- **TASK STATEMENT**:
After locating the line that contains "ಏನೂ ಪ್ರಯೋಜನವಾಗಲಿಲ್ಲ ಎನ್ನುವಳು." in the records below, write out exactly that line and each line after it through the one that contains "ಆದಕಾರಣವೇ ನಾನು ನಿಮಗೆ", and nothing else.
━━━━━ RECORDED INFORMATION ━━━━━
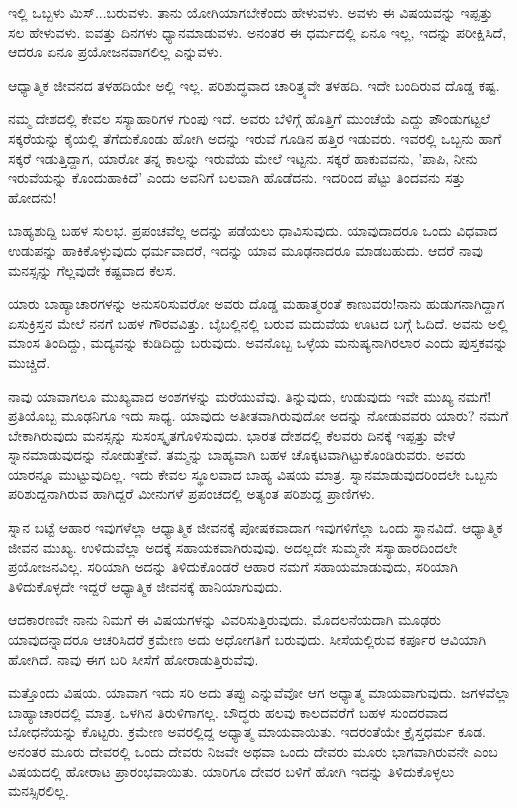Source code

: ಇಲ್ಲಿ ಒಬ್ಬಳು ಮಿಸ್...ಬರುವಳು. ತಾನು ಯೋಗಿಯಾಗಬೇಕೆಂದು ಹೇಳುವಳು. ಅವಳು ಈ ವಿಷಯವನ್ನು ಇಪ್ಪತ್ತು ಸಲ ಹೇಳುವಳು. ಐವತ್ತು ದಿನಗಳು ಧ್ಯಾನಮಾಡುವಳು. ಅನಂತರ ಈ ಧರ್ಮದಲ್ಲಿ ಏನೂ ಇಲ್ಲ, ಇದನ್ನು ಪರೀಕ್ಷಿಸಿದೆ, ಆದರೂ ಏನೂ ಪ್ರಯೋಜನವಾಗಲಿಲ್ಲ ಎನ್ನುವಳು.

ಆಧ್ಯಾತ್ಮಿಕ ಜೀವನದ ತಳಹದಿಯೇ ಅಲ್ಲಿ ಇಲ್ಲ. ಪರಿಶುದ್ಧವಾದ ಚಾರಿತ್ರ್ಯವೇ ತಳಹದಿ. ಇದೇ ಬಂದಿರುವ ದೊಡ್ಡ ಕಷ್ಟ.

ನಮ್ಮ ದೇಶದಲ್ಲಿ ಕೇವಲ ಸಸ್ಯಾಹಾರಿಗಳ ಗುಂಪು ಇದೆ. ಅವರು ಬೆಳಿಗ್ಗೆ ಹೊತ್ತಿಗೆ ಮುಂಚೆಯೆ ಎದ್ದು ಪೌಂಡುಗಟ್ಟಲೆ ಸಕ್ಕರೆಯನ್ನು ಕೈಯಲ್ಲಿ ತೆಗೆದುಕೊಂಡು ಹೋಗಿ ಅದನ್ನು ಇರುವೆ ಗೂಡಿನ ಹತ್ತಿರ ಇಡುವರು. ಇವರಲ್ಲಿ ಒಬ್ಬನು ಹಾಗೆ ಸಕ್ಕರೆ ಇಡುತ್ತಿದ್ದಾಗ, ಯಾರೋ ತನ್ನ ಕಾಲನ್ನು ಇರುವೆಯ ಮೇಲೆ ಇಟ್ಟನು. ಸಕ್ಕರೆ ಹಾಕುವವನು, 'ಪಾಪಿ, ನೀನು ಇರುವೆಯನ್ನು ಕೊಂದುಹಾಕಿದೆ' ಎಂದು ಅವನಿಗೆ ಬಲವಾಗಿ ಹೊಡೆದನು. ಇದರಿಂದ ಪೆಟ್ಟು ತಿಂದವನು ಸತ್ತು ಹೋದನು!

ಬಾಹ್ಯಶುದ್ದಿ ಬಹಳ ಸುಲಭ. ಪ್ರಪಂಚವೆಲ್ಲ ಅದನ್ನು ಪಡೆಯಲು ಧಾವಿಸುವುದು. ಯಾವುದಾದರೂ ಒಂದು ವಿಧವಾದ ಉಡುಪನ್ನು ಹಾಕಿಕೊಳ್ಳುವುದು ಧರ್ಮವಾದರೆ, ಇದನ್ನು ಯಾವ ಮೂಢನಾದರೂ ಮಾಡಬಹುದು. ಆದರೆ ನಾವು ಮನಸ್ಸನ್ನು ಗೆಲ್ಲವುದೇ ಕಷ್ಟವಾದ ಕೆಲಸ.

ಯಾರು ಬಾಹ್ಯಾಚಾರಗಳನ್ನು ಅನುಸರಿಸುವರೋ ಅವರು ದೊಡ್ಡ ಮಹಾತ್ಮರಂತೆ ಕಾಣುವರು!ನಾನು ಹುಡುಗನಾಗಿದ್ದಾಗ ಏಸುಕ್ರಿಸ್ತನ ಮೇಲೆ ನನಗೆ ಬಹಳ ಗೌರವವಿತ್ತು. ಬೈಬಲ್ಲಿನಲ್ಲಿ ಬರುವ ಮದುವೆಯ ಊಟದ ಬಗ್ಗೆ ಓದಿದೆ. ಅವನು ಅಲ್ಲಿ ಮಾಂಸ ತಿಂದಿದ್ದು, ಮದ್ಯವನ್ನು ಕುಡಿದಿದ್ದು ಬರುವುದು. ಅವನೊಬ್ಬ ಒಳ್ಳೆಯ ಮನುಷ್ಯನಾಗಿರಲಾರ ಎಂದು ಪುಸ್ತಕವನ್ನು ಮುಚ್ಚಿದೆ.

ನಾವು ಯಾವಾಗಲೂ ಮುಖ್ಯವಾದ ಅಂಶಗಳನ್ನು ಮರೆಯುವೆವು. ತಿನ್ನುವುದು, ಉಡುವುದು ಇವೇ ಮುಖ್ಯ ನಮಗೆ! ಪ್ರತಿಯೊಬ್ಬ ಮೂಢನಿಗೂ ಇದು ಸಾಧ್ಯ. ಯಾವುದು ಅತೀತವಾಗಿರುವುದೋ ಅದನ್ನು ನೋಡುವವರು ಯಾರು? ನಮಗೆ ಬೇಕಾಗಿರುವುದು ಮನಸ್ಸನ್ನು ಸುಸಂಸ್ಕೃತಗೊಳಿಸುವುದು. ಭಾರತ ದೇಶದಲ್ಲಿ ಕೆಲವರು ದಿನಕ್ಕೆ ಇಪ್ಪತ್ತು ವೇಳೆ ಸ್ನಾನಮಾಡುವುದನ್ನು ನೋಡುತ್ತೇವೆ. ತಮ್ಮನ್ನು ಬಾಹ್ಯವಾಗಿ ಬಹಳ ಚೊಕ್ಕಟವಾಗಿಟ್ಟುಕೊಂಡಿರುವರು. ಅವರು ಯಾರನ್ನೂ ಮುಟ್ಟುವುದಿಲ್ಲ. ಇದು ಕೇವಲ ಸ್ಥೂಲವಾದ ಬಾಹ್ಯ ವಿಷಯ ಮಾತ್ರ. ಸ್ನಾನಮಾಡುವುದರಿಂದಲೇ ಒಬ್ಬನು ಪರಿಶುದ್ದನಾಗಿರುವ ಹಾಗಿದ್ದರೆ ಮೀನುಗಳೆ ಪ್ರಪಂಚದಲ್ಲಿ ಅತ್ಯಂತ ಪರಿಶುದ್ದ ಪ್ರಾಣಿಗಳು.

ಸ್ನಾನ ಬಟ್ಟೆ ಆಹಾರ ಇವುಗಳೆಲ್ಲಾ ಆಧ್ಯಾತ್ಮಿಕ ಜೀವನಕ್ಕೆ ಪೋಷಕವಾದಾಗ ಇವುಗಳಿಗೆಲ್ಲಾ ಒಂದು ಸ್ಥಾನವಿದೆ. ಆಧ್ಯಾತ್ಮಿಕ ಜೀವನ ಮುಖ್ಯ. ಉಳಿದುವೆಲ್ಲಾ ಅದಕ್ಕೆ ಸಹಾಯಕವಾಗಿರುವುವು. ಅದಲ್ಲದೇ ಸುಮ್ಮನೇ ಸಸ್ಯಾಹಾರದಿಂದಲೇ ಪ್ರಯೋಜನವಿಲ್ಲ. ಸರಿಯಾಗಿ ಅದನ್ನು ತಿಳಿದುಕೊಂಡರೆ ಆಹಾರ ನಮಗೆ ಸಹಾಯಮಾಡುವುದು, ಸರಿಯಾಗಿ ತಿಳಿದುಕೊಳ್ಳದೇ ಇದ್ದರೆ ಆಧ್ಯಾತ್ಮಿಕ ಜೀವನಕ್ಕೆ ಹಾನಿಯಾಗುವುದು.

ಆದಕಾರಣವೇ ನಾನು ನಿಮಗೆ ಈ ವಿಷಯಗಳನ್ನು ವಿವರಿಸುತ್ತಿರುವುದು. ಮೊದಲನೆಯದಾಗಿ ಮೂಢರು ಯಾವುದನ್ನಾದರೂ ಆಚರಿಸಿದರೆ ಕ್ರಮೇಣ ಅದು ಅಧೋಗತಿಗೆ ಬರುವುದು. ಸೀಸೆಯಲ್ಲಿರುವ ಕರ್ಪೂರ ಆವಿಯಾಗಿ ಹೋಗಿದೆ. ನಾವು ಈಗ ಬರಿ ಸೀಸೆಗೆ ಹೋರಾಡುತ್ತಿರುವೆವು.

ಮತ್ತೊಂದು ವಿಷಯ. ಯಾವಾಗ ಇದು ಸರಿ ಅದು ತಪ್ಪು ಎನ್ನುವೆವೋ ಆಗ ಅಧ್ಯಾತ್ಮ ಮಾಯವಾಗುವುದು. ಜಗಳವೆಲ್ಲಾ ಬಾಹ್ಯಾಚಾರದಲ್ಲಿ ಮಾತ್ರ. ಒಳಗಿನ ತಿರುಳಿಗಾಗಲ್ಲ. ಬೌದ್ಧರು ಹಲವು ಕಾಲದವರೆಗೆ ಬಹಳ ಸುಂದರವಾದ ಬೋಧನೆಯನ್ನು ಕೊಟ್ಟರು. ಕ್ರಮೇಣ ಅವರಲ್ಲಿದ್ದ ಅಧ್ಯಾತ್ಮ ಮಾಯವಾಯಿತು. ಇದರಂತೆಯೇ ಕ್ರೈಸ್ತಧರ್ಮ ಕೂಡ. ಅನಂತರ ಮೂರು ದೇವರಲ್ಲಿ ಒಂದು ದೇವರು ನಿಜವೇ ಅಥವಾ ಒಂದು ದೇವರು ಮೂರು ಭಾಗವಾಗಿರುವನೇ ಎಂಬ ವಿಷಯದಲ್ಲಿ ಹೋರಾಟ ಪ್ರಾರಂಭವಾಯಿತು. ಯಾರಿಗೂ ದೇವರ ಬಳಿಗೆ ಹೋಗಿ ಇದನ್ನು ತಿಳಿದುಕೊಳ್ಳಲು ಮನಸ್ಸಿರಲಿಲ್ಲ.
━━━━━
- **OUTPUT BELOW**:
: ಇಲ್ಲಿ ಒಬ್ಬಳು ಮಿಸ್...ಬರುವಳು. ತಾನು ಯೋಗಿಯಾಗಬೇಕೆಂದು ಹೇಳುವಳು. ಅವಳು ಈ ವಿಷಯವನ್ನು ಇಪ್ಪತ್ತು ಸಲ ಹೇಳುವಳು. ಐವತ್ತು ದಿನಗಳು ಧ್ಯಾನಮಾಡುವಳು. ಅನಂತರ ಈ ಧರ್ಮದಲ್ಲಿ ಏನೂ ಇಲ್ಲ, ಇದನ್ನು ಪರೀಕ್ಷಿಸಿದೆ, ಆದರೂ ಏನೂ ಪ್ರಯೋಜನವಾಗಲಿಲ್ಲ ಎನ್ನುವಳು.

ಆಧ್ಯಾತ್ಮಿಕ ಜೀವನದ ತಳಹದಿಯೇ ಅಲ್ಲಿ ಇಲ್ಲ. ಪರಿಶುದ್ಧವಾದ ಚಾರಿತ್ರ್ಯವೇ ತಳಹದಿ. ಇದೇ ಬಂದಿರುವ ದೊಡ್ಡ ಕಷ್ಟ.

ನಮ್ಮ ದೇಶದಲ್ಲಿ ಕೇವಲ ಸಸ್ಯಾಹಾರಿಗಳ ಗುಂಪು ಇದೆ. ಅವರು ಬೆಳಿಗ್ಗೆ ಹೊತ್ತಿಗೆ ಮುಂಚೆಯೆ ಎದ್ದು ಪೌಂಡುಗಟ್ಟಲೆ ಸಕ್ಕರೆಯನ್ನು ಕೈಯಲ್ಲಿ ತೆಗೆದುಕೊಂಡು ಹೋಗಿ ಅದನ್ನು ಇರುವೆ ಗೂಡಿನ ಹತ್ತಿರ ಇಡುವರು. ಇವರಲ್ಲಿ ಒಬ್ಬನು ಹಾಗೆ ಸಕ್ಕರೆ ಇಡುತ್ತಿದ್ದಾಗ, ಯಾರೋ ತನ್ನ ಕಾಲನ್ನು ಇರುವೆಯ ಮೇಲೆ ಇಟ್ಟನು. ಸಕ್ಕರೆ ಹಾಕುವವನು, 'ಪಾಪಿ, ನೀನು ಇರುವೆಯನ್ನು ಕೊಂದುಹಾಕಿದೆ' ಎಂದು ಅವನಿಗೆ ಬಲವಾಗಿ ಹೊಡೆದನು. ಇದರಿಂದ ಪೆಟ್ಟು ತಿಂದವನು ಸತ್ತು ಹೋದನು!

ಬಾಹ್ಯಶುದ್ದಿ ಬಹಳ ಸುಲಭ. ಪ್ರಪಂಚವೆಲ್ಲ ಅದನ್ನು ಪಡೆಯಲು ಧಾವಿಸುವುದು. ಯಾವುದಾದರೂ ಒಂದು ವಿಧವಾದ ಉಡುಪನ್ನು ಹಾಕಿಕೊಳ್ಳುವುದು ಧರ್ಮವಾದರೆ, ಇದನ್ನು ಯಾವ ಮೂಢನಾದರೂ ಮಾಡಬಹುದು. ಆದರೆ ನಾವು ಮನಸ್ಸನ್ನು ಗೆಲ್ಲವುದೇ ಕಷ್ಟವಾದ ಕೆಲಸ.

ಯಾರು ಬಾಹ್ಯಾಚಾರಗಳನ್ನು ಅನುಸರಿಸುವರೋ ಅವರು ದೊಡ್ಡ ಮಹಾತ್ಮರಂತೆ ಕಾಣುವರು!ನಾನು ಹುಡುಗನಾಗಿದ್ದಾಗ ಏಸುಕ್ರಿಸ್ತನ ಮೇಲೆ ನನಗೆ ಬಹಳ ಗೌರವವಿತ್ತು. ಬೈಬಲ್ಲಿನಲ್ಲಿ ಬರುವ ಮದುವೆಯ ಊಟದ ಬಗ್ಗೆ ಓದಿದೆ. ಅವನು ಅಲ್ಲಿ ಮಾಂಸ ತಿಂದಿದ್ದು, ಮದ್ಯವನ್ನು ಕುಡಿದಿದ್ದು ಬರುವುದು. ಅವನೊಬ್ಬ ಒಳ್ಳೆಯ ಮನುಷ್ಯನಾಗಿರಲಾರ ಎಂದು ಪುಸ್ತಕವನ್ನು ಮುಚ್ಚಿದೆ.

ನಾವು ಯಾವಾಗಲೂ ಮುಖ್ಯವಾದ ಅಂಶಗಳನ್ನು ಮರೆಯುವೆವು. ತಿನ್ನುವುದು, ಉಡುವುದು ಇವೇ ಮುಖ್ಯ ನಮಗೆ! ಪ್ರತಿಯೊಬ್ಬ ಮೂಢನಿಗೂ ಇದು ಸಾಧ್ಯ. ಯಾವುದು ಅತೀತವಾಗಿರುವುದೋ ಅದನ್ನು ನೋಡುವವರು ಯಾರು? ನಮಗೆ ಬೇಕಾಗಿರುವುದು ಮನಸ್ಸನ್ನು ಸುಸಂಸ್ಕೃತಗೊಳಿಸುವುದು. ಭಾರತ ದೇಶದಲ್ಲಿ ಕೆಲವರು ದಿನಕ್ಕೆ ಇಪ್ಪತ್ತು ವೇಳೆ ಸ್ನಾನಮಾಡುವುದನ್ನು ನೋಡುತ್ತೇವೆ. ತಮ್ಮನ್ನು ಬಾಹ್ಯವಾಗಿ ಬಹಳ ಚೊಕ್ಕಟವಾಗಿಟ್ಟುಕೊಂಡಿರುವರು. ಅವರು ಯಾರನ್ನೂ ಮುಟ್ಟುವುದಿಲ್ಲ. ಇದು ಕೇವಲ ಸ್ಥೂಲವಾದ ಬಾಹ್ಯ ವಿಷಯ ಮಾತ್ರ. ಸ್ನಾನಮಾಡುವುದರಿಂದಲೇ ಒಬ್ಬನು ಪರಿಶುದ್ದನಾಗಿರುವ ಹಾಗಿದ್ದರೆ ಮೀನುಗಳೆ ಪ್ರಪಂಚದಲ್ಲಿ ಅತ್ಯಂತ ಪರಿಶುದ್ದ ಪ್ರಾಣಿಗಳು.

ಸ್ನಾನ ಬಟ್ಟೆ ಆಹಾರ ಇವುಗಳೆಲ್ಲಾ ಆಧ್ಯಾತ್ಮಿಕ ಜೀವನಕ್ಕೆ ಪೋಷಕವಾದಾಗ ಇವುಗಳಿಗೆಲ್ಲಾ ಒಂದು ಸ್ಥಾನವಿದೆ. ಆಧ್ಯಾತ್ಮಿಕ ಜೀವನ ಮುಖ್ಯ. ಉಳಿದುವೆಲ್ಲಾ ಅದಕ್ಕೆ ಸಹಾಯಕವಾಗಿರುವುವು. ಅದಲ್ಲದೇ ಸುಮ್ಮನೇ ಸಸ್ಯಾಹಾರದಿಂದಲೇ ಪ್ರಯೋಜನವಿಲ್ಲ. ಸರಿಯಾಗಿ ಅದನ್ನು ತಿಳಿದುಕೊಂಡರೆ ಆಹಾರ ನಮಗೆ ಸಹಾಯಮಾಡುವುದು, ಸರಿಯಾಗಿ ತಿಳಿದುಕೊಳ್ಳದೇ ಇದ್ದರೆ ಆಧ್ಯಾತ್ಮಿಕ ಜೀವನಕ್ಕೆ ಹಾನಿಯಾಗುವುದು.

ಆದಕಾರಣವೇ ನಾನು ನಿಮಗೆ ಈ ವಿಷಯಗಳನ್ನು ವಿವರಿಸುತ್ತಿರುವುದು. ಮೊದಲನೆಯದಾಗಿ ಮೂಢರು ಯಾವುದನ್ನಾದರೂ ಆಚರಿಸಿದರೆ ಕ್ರಮೇಣ ಅದು ಅಧೋಗತಿಗೆ ಬರುವುದು. ಸೀಸೆಯಲ್ಲಿರುವ ಕರ್ಪೂರ ಆವಿಯಾಗಿ ಹೋಗಿದೆ. ನಾವು ಈಗ ಬರಿ ಸೀಸೆಗೆ ಹೋರಾಡುತ್ತಿರುವೆವು.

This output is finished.